* **Data in this exercise**
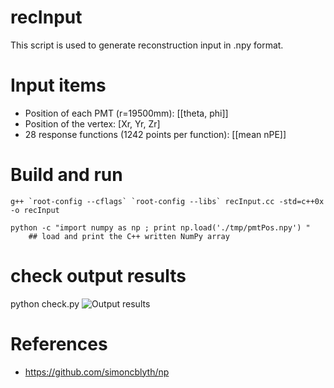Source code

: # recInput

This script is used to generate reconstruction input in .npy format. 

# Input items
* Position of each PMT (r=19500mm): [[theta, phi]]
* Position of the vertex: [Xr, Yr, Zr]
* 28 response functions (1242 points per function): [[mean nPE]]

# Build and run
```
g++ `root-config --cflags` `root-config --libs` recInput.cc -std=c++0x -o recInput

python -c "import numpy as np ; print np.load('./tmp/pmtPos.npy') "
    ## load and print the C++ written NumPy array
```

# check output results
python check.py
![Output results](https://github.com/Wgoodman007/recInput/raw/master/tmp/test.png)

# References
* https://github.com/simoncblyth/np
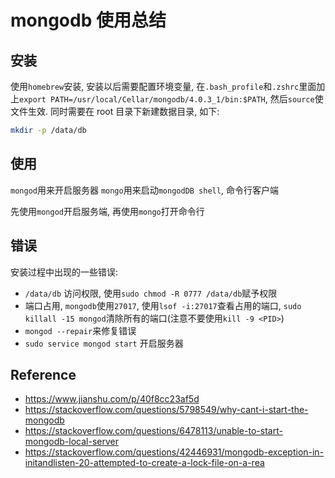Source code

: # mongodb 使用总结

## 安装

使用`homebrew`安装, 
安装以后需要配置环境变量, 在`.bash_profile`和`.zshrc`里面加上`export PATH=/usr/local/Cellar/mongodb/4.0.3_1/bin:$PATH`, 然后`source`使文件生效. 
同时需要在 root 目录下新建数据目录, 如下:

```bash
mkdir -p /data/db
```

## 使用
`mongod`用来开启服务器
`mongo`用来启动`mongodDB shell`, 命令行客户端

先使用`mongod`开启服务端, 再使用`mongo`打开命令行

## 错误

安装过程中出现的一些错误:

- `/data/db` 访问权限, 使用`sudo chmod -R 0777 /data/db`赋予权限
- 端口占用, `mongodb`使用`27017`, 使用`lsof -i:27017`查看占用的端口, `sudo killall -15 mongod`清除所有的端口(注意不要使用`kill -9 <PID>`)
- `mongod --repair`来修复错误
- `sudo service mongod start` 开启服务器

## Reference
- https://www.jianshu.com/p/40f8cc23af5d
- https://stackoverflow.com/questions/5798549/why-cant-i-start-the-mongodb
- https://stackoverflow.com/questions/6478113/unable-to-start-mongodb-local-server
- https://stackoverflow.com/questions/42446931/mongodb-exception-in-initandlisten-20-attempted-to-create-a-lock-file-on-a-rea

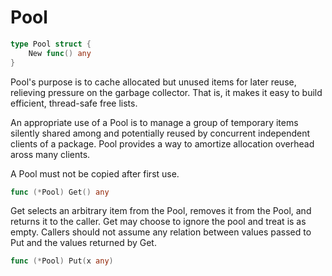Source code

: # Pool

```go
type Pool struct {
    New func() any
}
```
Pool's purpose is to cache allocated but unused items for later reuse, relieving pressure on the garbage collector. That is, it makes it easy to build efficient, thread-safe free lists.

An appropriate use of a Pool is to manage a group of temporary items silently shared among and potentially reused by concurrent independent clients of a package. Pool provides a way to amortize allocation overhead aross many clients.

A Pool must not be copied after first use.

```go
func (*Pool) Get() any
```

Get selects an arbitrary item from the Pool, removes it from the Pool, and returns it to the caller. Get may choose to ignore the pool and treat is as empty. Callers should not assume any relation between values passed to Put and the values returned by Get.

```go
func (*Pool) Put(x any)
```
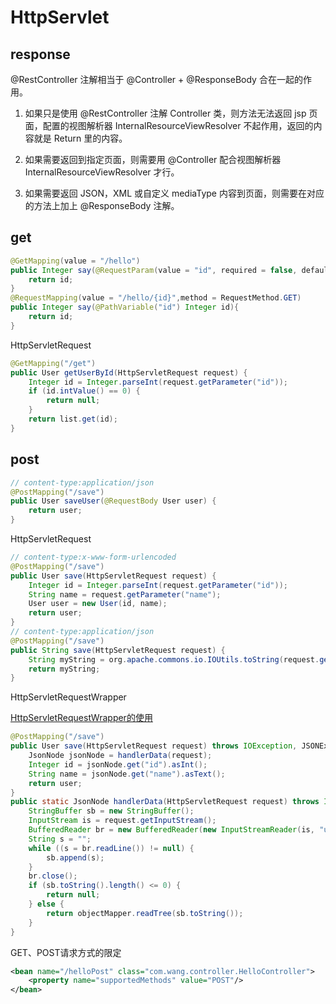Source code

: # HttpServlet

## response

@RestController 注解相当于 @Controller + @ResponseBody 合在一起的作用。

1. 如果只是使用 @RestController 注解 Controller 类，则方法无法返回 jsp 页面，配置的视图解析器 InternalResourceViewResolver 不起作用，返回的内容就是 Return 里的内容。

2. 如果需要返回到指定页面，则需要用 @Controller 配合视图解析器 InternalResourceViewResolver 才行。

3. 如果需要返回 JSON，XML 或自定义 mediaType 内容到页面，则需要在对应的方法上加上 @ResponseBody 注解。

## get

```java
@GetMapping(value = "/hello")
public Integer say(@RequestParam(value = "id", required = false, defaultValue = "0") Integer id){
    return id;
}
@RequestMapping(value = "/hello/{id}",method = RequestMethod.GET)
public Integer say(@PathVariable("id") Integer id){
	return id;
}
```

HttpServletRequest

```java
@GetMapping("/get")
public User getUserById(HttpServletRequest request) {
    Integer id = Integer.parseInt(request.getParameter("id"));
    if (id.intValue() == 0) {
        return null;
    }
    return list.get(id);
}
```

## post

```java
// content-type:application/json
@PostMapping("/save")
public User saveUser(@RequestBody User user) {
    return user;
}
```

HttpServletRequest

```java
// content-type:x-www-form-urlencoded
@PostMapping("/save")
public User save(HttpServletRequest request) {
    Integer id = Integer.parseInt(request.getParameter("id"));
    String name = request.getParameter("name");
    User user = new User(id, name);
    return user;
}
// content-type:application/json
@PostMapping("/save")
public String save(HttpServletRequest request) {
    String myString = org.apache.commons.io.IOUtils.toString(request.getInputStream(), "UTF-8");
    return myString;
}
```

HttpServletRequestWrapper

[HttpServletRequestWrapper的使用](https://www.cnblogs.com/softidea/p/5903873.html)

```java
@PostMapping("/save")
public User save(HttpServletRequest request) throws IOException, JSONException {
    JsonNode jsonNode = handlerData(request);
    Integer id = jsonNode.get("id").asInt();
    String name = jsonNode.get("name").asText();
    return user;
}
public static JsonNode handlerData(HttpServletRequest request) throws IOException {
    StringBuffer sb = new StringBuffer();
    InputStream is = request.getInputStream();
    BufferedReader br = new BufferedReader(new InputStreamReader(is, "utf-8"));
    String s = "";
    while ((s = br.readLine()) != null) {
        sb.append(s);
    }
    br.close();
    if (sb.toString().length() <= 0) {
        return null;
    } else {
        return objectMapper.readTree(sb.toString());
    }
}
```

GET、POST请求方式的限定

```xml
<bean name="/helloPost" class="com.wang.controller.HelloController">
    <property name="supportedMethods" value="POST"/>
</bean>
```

...

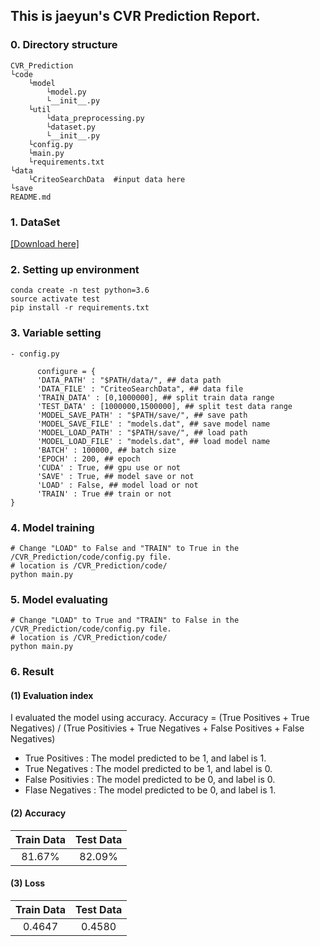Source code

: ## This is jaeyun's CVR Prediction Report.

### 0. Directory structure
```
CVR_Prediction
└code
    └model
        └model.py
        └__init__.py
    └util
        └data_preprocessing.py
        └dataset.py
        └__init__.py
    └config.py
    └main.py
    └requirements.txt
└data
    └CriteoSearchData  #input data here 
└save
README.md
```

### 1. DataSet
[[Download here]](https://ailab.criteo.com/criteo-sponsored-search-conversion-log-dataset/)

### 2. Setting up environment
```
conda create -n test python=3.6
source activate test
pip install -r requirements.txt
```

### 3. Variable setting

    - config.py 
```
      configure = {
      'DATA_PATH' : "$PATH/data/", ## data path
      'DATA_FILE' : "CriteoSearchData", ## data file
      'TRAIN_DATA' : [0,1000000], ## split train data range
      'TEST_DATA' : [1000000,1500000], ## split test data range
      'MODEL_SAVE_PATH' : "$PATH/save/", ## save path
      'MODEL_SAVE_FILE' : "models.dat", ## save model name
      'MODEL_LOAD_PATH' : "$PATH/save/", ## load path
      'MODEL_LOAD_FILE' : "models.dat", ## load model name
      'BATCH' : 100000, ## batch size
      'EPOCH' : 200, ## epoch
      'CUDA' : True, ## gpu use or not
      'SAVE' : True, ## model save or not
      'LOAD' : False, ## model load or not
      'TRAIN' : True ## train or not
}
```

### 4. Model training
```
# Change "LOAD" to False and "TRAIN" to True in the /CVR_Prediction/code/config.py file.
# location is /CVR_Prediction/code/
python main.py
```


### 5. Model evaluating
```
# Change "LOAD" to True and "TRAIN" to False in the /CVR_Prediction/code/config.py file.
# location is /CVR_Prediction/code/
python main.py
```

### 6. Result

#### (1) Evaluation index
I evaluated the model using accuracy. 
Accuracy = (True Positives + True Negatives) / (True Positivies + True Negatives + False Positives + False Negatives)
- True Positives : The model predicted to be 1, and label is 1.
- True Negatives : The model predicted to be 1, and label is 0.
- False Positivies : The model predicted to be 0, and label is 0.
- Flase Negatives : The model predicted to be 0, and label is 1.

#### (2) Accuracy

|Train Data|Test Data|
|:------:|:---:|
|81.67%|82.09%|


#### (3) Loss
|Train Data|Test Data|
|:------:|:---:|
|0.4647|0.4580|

* **What is expected**
Copy out each line of the records where the string "myString" appears.

* **Solution**
    String myString = org.apache.commons.io.IOUtils.toString(request.getInputStream(), "UTF-8");
    return myString;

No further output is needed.